Opern

http://www.concertonet.com, 17. September 2009
Est-ce innocent ? Programmer en même temps Mireille mis en scène par lui-même, Wozzeck revisité par Christoph Marthaler et Le Barbier de Séville imaginé par Coline Serreau témoigne sans doute, de la part de Nicolas Joel, d’une volonté d’affirmer une rupture. Cette Mireille et ce Wozzeck sont en effet le jour et la nuit, même si le metteur en scène suisse ne s’est pas livré ici à un massacre en règle comme pour Les Noces de Figaro, voire pour La Traviata. Cette production, une des moins contestables de l’ère Mortier, fondée sur une direction d’acteurs étonnante de précision, n’emporte pourtant pas une adhésion totale. Le décor unique de la cantine façon RDA – une manie chez Marthaler et sa décoratrice attitrée Anna Viebrock – évacue la nature qui joue un rôle essentiel dans l’opéra et, surtout, casse le rythme qu’a imprimé le compositeur à l’enchaînement quasi cinématographique des tableaux de la partition. Un rythme que ne remplace pas l’agitation des figurants sur le plateau, alors que le jeu des personnages est si concentré, à commencer par celle des enfants sur laquelle donne la cantine – et l’omniprésence du pianiste déjanté paraît décidément bien gratuite. Cela dit, les rapports entre les personnages ont rarement paru aussi vrais, d’un Wozzeck agent de sécurité essuyant nerveusement les tables, agité de troubles obsessionnels compulsifs, exclu des autres et de lui-même, jusqu’à un Tambour major tête à claques habillé en punk. Un univers sordide, où la folie le dispute à la grossièreté, le morbide au trivial, où les enfants sont condamnés d’avance, où Marie fait figure de victime, presque d’ange déchu.

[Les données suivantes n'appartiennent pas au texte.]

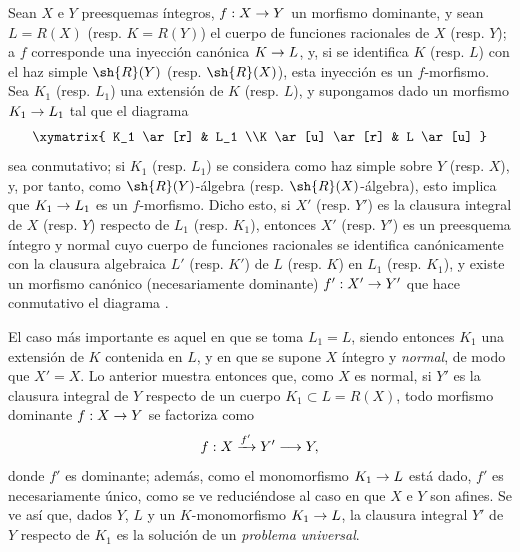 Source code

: \documentclass[oneside,10pt]{amsart}
\makeatletter
\newcommand{\ega@arrow}[2]{\mathchoice{#1}{#2}{#2}{#2}}
\renewcommand{\to}{\ega@arrow{\longrightarrow}{\rightarrow}}
\newcommand{\oldpage}[2][]{\marginnote{\normalfont\footnotesize\textbf{#1}~|~#2}\ignorespaces}
\let\EGAOriginalLabel\label
\renewcommand{\label}[1]{\phantomsection\EGAOriginalLabel{#1}}
\makeatother
\begin{document}
\begin{env}[6.3.9]
\label{II.6.3.9}
Sean $X$ e $Y$ preesquemas íntegros, $f:X\to Y$ un morfismo dominante, y sean $L=R(X)$ (resp. $K=R(Y)$) el cuerpo de funciones racionales de $X$ (resp. $Y$);
a $f$ corresponde una inyección canónica $K\to L$, y, si se identifica $K$ (resp. $L$) con el haz simple $\sh{R}(Y)$ (resp. $\sh{R}(X)$), esta inyección es un $f$-morfismo.
Sea $K_1$ (resp. $L_1$) una extensión de $K$ (resp. $L$), y supongamos dado un morfismo $K_1\to L_1$ tal que el diagrama
\[
  \xymatrix{
    K_1 \ar[r]
    & L_1
  \\K \ar[u] \ar[r]
    & L \ar[u]
  }
\]
sea conmutativo;
si $K_1$ (resp. $L_1$) se considera como haz simple sobre $Y$ (resp. $X$), y, por tanto, como $\sh{R}(Y)$-álgebra (resp. $\sh{R}(X)$-álgebra), esto implica que $K_1\to L_1$ es un $f$-morfismo.
Dicho esto, si $X'$ (resp. $Y'$) es la clausura integral de $X$ (resp. $Y$) respecto de $L_1$ (resp. $K_1$), entonces $X'$ (resp. $Y'$) es un preesquema íntegro y normal  cuyo cuerpo de funciones racionales se identifica canónicamente con la clausura algebraica $L'$ (resp. $K'$) de $L$ (resp. $K$) en $L_1$ (resp. $K_1$), y existe un morfismo canónico (necesariamente dominante) $f':X'\to Y'$ que hace conmutativo el diagrama .
\oldpage[II]{120}

El caso más importante es aquel en que se toma $L_1=L$, siendo entonces $K_1$ una extensión de $K$ contenida en $L$, y en que se supone $X$ íntegro y \emph{normal}, de modo que $X'=X$.
Lo anterior muestra entonces que, como $X$ es normal, si $Y'$ es la clausura integral de $Y$ respecto de un cuerpo $K_1\subset L=R(X)$, todo morfismo dominante $f:X\to Y$ se factoriza como
\[
  f:X\xrightarrow{f'}Y'\to Y,
\]
donde $f'$ es dominante;
además, como el monomorfismo $K_1\to L$ está dado, $f'$ es necesariamente único, como se ve reduciéndose al caso en que $X$ e $Y$ son afines.
Se ve así que, dados $Y$, $L$ y un $K$-monomorfismo $K_1\to L$, la clausura integral $Y'$ de $Y$ respecto de $K_1$ es la solución de un \emph{problema universal}.
\end{env}
\end{document}

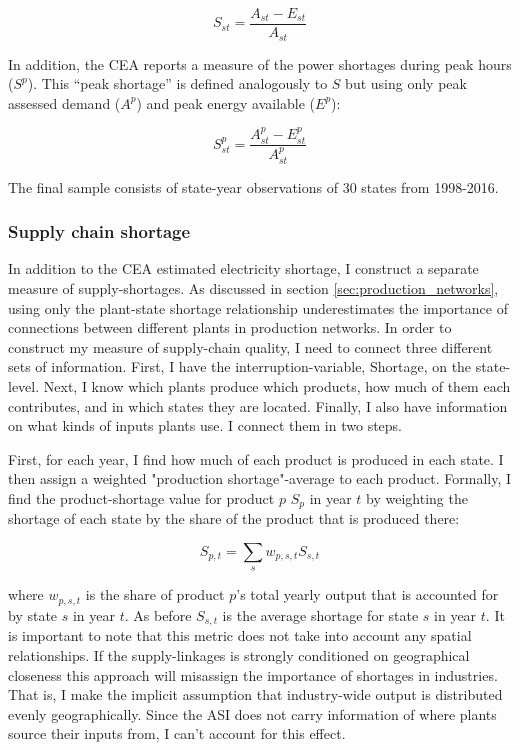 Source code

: \documentclass[11pt]{article}
\begin{document}
\[
S_{st} = \frac{A_{st} - E_{st} }{A_{st}}
\]

In addition, the CEA reports a measure of the power shortages during peak hours (\(S^p\)). This ``peak shortage'' is defined analogously to \(S\) but using only peak assessed demand (\(A^{p}\)) and peak energy available (\(E^p\)):

\[
S^{p}_{st} = \frac{A^{p}_{st} - E^{p}_{st}}{A^{p}_{st}}
\]

The final sample consists of state-year observations of 30 states from 1998-2016. 

\subsubsection{Supply chain shortage}%
\label{sub:supply_chain_quality}

In addition to the CEA estimated electricity shortage, I construct a separate measure of supply-shortages. As discussed in section \ref{sec:production_networks}, using only the plant-state shortage relationship underestimates the importance of connections between different plants in production networks. In order to construct my measure of supply-chain quality, I need to connect three different sets of information. First, I have the interruption-variable, Shortage, on the state-level. Next, I know which plants produce which products, how much of them each contributes, and in which states they are located. Finally, I also have information on what kinds of inputs plants use. I connect them in two steps.

First, for each year, I find how much of each product is produced in each state. I then assign a weighted "production shortage"-average to each product. Formally, I find the product-shortage value for product $p$ $S_{p}$ in year $t$ by weighting the shortage of each state by the share of the product that is produced there:

\[
S_{p,t} =  \sum_s w_{p,s,t} S_{s,t}
\]

where $w_{p,s,t}$ is the share of product $p$'s total yearly output that is accounted for by state $s$ in year $t$. As before $S_{s,t}$ is the average shortage for state $s$ in year $t$. It is important to note that this metric does not take into account any spatial relationships. If the supply-linkages is strongly conditioned on geographical closeness this approach will misassign the importance of shortages in industries. That is, I make the implicit assumption that industry-wide output is distributed evenly geographically. Since the ASI does not carry information of where plants source their inputs from, I can't account for this effect.
\end{document}
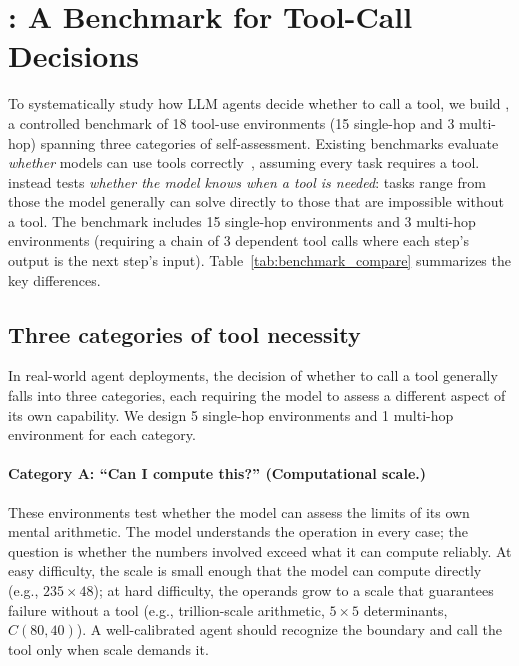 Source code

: \section{\benchmark{}: A Benchmark for Tool-Call Decisions}
\label{sec:benchmark}


To systematically study how LLM agents decide whether to call a tool, we build \benchmark{}, a controlled benchmark of 18 tool-use environments (15 single-hop and 3 multi-hop) spanning three categories of self-assessment. Existing benchmarks evaluate \emph{whether} models can use tools correctly~\citep{zhuang2023toolqa, li2023api}, assuming every task requires a tool. \benchmark{} instead tests \emph{whether the model knows when a tool is needed}: tasks range from those the model generally can solve directly to those that are impossible without a tool. The benchmark includes 15 single-hop environments and 3 multi-hop environments (requiring a chain of 3 dependent tool calls where each step's output is the next step's input). Table~\ref{tab:benchmark_compare} summarizes the key differences.


\subsection{Three categories of tool necessity}

In real-world agent deployments, the decision of whether to call a tool generally falls into three categories, each requiring the model to assess a different aspect of its own capability. We design 5 single-hop environments and 1 multi-hop environment for each category.
\vspace{-5pt}
\paragraph{Category A: ``Can I compute this?'' (Computational scale.)}
These environments test whether the model can assess the limits of its own mental arithmetic. The model understands the operation in every case; the question is whether the numbers involved exceed what it can compute reliably. At easy difficulty, the scale is small enough that the model can compute directly (e.g., $235 \times 48$); at hard difficulty, the operands grow to a scale that guarantees failure without a tool (e.g., trillion-scale arithmetic, $5\times 5$ determinants, $C(80,40)$). A well-calibrated agent should recognize the boundary and call the tool only when scale demands it.
\vspace{-5pt}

Il est vrai que Waltraud Meier trouve toujours là un de ses plus grands rôles, avec un aigu insolent – le médium, comme souvent chez les mezzos reconverties, paraît beaucoup plus discret -, une intelligence rare des mots et de la musique, un jeu très sobre où chaque geste, chaque expression a un sens. Oui, une sorte d’ange déchu, pécheresse malgré elle, dont la fierté se redresse dans un « Rühr mich nicht an » à vous faire frissonner, dont l’humilité se love dans une lecture de la Bible à vous faire pleurer. Elle n’a donc rien à envier à Angela Denoke. Vincent Le Texier, lui, ne fait pas oublier un Simon Keenlyside vocalement plus assuré, presque trop peut-être : la voix, si elle semble plutôt moins engorgée et se projette plutôt mieux que d’habitude, atteint parfois ses limites et menace de se rompre. Mais cela, finalement, ne messied pas au personnage, surtout tel qu’il le conçoit, et le timbre, plus gris, la tessiture, plus grave, le rendent plus sombre, plus désespéré, plus renfermé – on ne dira jamais assez à quel point, chez Wozzeck, compte la couleur de la voix, de laquelle le chanteur français joue assez subtilement. Et l’on sent ici une authentique caractérisation, une violence à peine contenue, alors que le baryton anglais semblait plus résigné. Les autres chanteurs ne marquent pas moins leur rôle : Tambour major arrogant de Stefan Margita, Capitaine hystérique d’Andreas Conrad, qui piaille ses aigus de fausset sans les escamoter, Docteur mégalo de Kurt Rydl, portant encore fort beau. Bref, on ne perd pas au change avec cette nouvelle distribution – de celle de 2008, seuls demeurent la Margret d’Ursula Hesse Von Den Steinen et le Deuxième Apprenti d’Igor Gnidii.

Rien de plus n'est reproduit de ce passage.